• WORK INSTRUCTION:
The entries that follow include a run beginning at the line with "Una etapa de" and ending at the line with "Multiparamétrica, Frontera Analógica"; restate that run word for word and leave the rest out.

• GIVEN DATA:
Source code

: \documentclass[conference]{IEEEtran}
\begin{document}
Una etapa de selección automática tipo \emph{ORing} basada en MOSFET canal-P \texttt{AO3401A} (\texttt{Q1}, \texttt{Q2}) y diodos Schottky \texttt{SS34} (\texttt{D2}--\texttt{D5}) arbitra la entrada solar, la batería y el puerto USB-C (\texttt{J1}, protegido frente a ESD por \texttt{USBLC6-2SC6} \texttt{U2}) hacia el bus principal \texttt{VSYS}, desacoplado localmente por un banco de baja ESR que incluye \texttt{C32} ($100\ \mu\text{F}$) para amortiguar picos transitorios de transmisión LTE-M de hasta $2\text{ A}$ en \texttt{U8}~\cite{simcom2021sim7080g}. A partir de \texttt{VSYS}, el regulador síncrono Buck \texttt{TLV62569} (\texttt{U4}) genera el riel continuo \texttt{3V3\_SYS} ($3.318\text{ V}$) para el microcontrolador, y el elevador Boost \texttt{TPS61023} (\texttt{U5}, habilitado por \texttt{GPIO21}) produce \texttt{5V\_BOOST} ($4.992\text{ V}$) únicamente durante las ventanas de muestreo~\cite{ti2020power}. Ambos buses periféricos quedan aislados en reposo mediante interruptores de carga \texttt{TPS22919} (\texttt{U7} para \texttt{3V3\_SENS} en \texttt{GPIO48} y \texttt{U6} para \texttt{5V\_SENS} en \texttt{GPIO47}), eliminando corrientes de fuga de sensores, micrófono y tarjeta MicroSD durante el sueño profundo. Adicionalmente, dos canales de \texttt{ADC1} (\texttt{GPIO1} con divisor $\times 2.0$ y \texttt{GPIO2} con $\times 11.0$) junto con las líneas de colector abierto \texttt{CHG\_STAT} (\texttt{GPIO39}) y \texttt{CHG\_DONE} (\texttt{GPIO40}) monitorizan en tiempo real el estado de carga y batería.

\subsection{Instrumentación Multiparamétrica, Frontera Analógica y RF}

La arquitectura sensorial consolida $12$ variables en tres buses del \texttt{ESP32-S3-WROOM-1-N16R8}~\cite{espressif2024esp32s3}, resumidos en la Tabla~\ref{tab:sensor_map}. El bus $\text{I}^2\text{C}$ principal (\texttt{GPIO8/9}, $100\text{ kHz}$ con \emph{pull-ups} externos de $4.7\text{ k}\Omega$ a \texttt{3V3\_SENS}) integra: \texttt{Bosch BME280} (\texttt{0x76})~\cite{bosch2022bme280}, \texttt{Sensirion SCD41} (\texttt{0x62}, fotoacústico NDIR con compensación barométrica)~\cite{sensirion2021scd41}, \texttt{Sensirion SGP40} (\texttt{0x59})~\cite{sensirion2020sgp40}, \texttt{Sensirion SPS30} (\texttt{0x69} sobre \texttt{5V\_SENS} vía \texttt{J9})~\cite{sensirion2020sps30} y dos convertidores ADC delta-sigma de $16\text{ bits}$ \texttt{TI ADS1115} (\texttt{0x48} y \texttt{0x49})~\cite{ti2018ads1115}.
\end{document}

• YOUR SOLUTION:
Una etapa de selección automática tipo \emph{ORing} basada en MOSFET canal-P \texttt{AO3401A} (\texttt{Q1}, \texttt{Q2}) y diodos Schottky \texttt{SS34} (\texttt{D2}--\texttt{D5}) arbitra la entrada solar, la batería y el puerto USB-C (\texttt{J1}, protegido frente a ESD por \texttt{USBLC6-2SC6} \texttt{U2}) hacia el bus principal \texttt{VSYS}, desacoplado localmente por un banco de baja ESR que incluye \texttt{C32} ($100\ \mu\text{F}$) para amortiguar picos transitorios de transmisión LTE-M de hasta $2\text{ A}$ en \texttt{U8}~\cite{simcom2021sim7080g}. A partir de \texttt{VSYS}, el regulador síncrono Buck \texttt{TLV62569} (\texttt{U4}) genera el riel continuo \texttt{3V3\_SYS} ($3.318\text{ V}$) para el microcontrolador, y el elevador Boost \texttt{TPS61023} (\texttt{U5}, habilitado por \texttt{GPIO21}) produce \texttt{5V\_BOOST} ($4.992\text{ V}$) únicamente durante las ventanas de muestreo~\cite{ti2020power}. Ambos buses periféricos quedan aislados en reposo mediante interruptores de carga \texttt{TPS22919} (\texttt{U7} para \texttt{3V3\_SENS} en \texttt{GPIO48} y \texttt{U6} para \texttt{5V\_SENS} en \texttt{GPIO47}), eliminando corrientes de fuga de sensores, micrófono y tarjeta MicroSD durante el sueño profundo. Adicionalmente, dos canales de \texttt{ADC1} (\texttt{GPIO1} con divisor $\times 2.0$ y \texttt{GPIO2} con $\times 11.0$) junto con las líneas de colector abierto \texttt{CHG\_STAT} (\texttt{GPIO39}) y \texttt{CHG\_DONE} (\texttt{GPIO40}) monitorizan en tiempo real el estado de carga y batería.

\subsection{Instrumentación Multiparamétrica, Frontera Analógica y RF}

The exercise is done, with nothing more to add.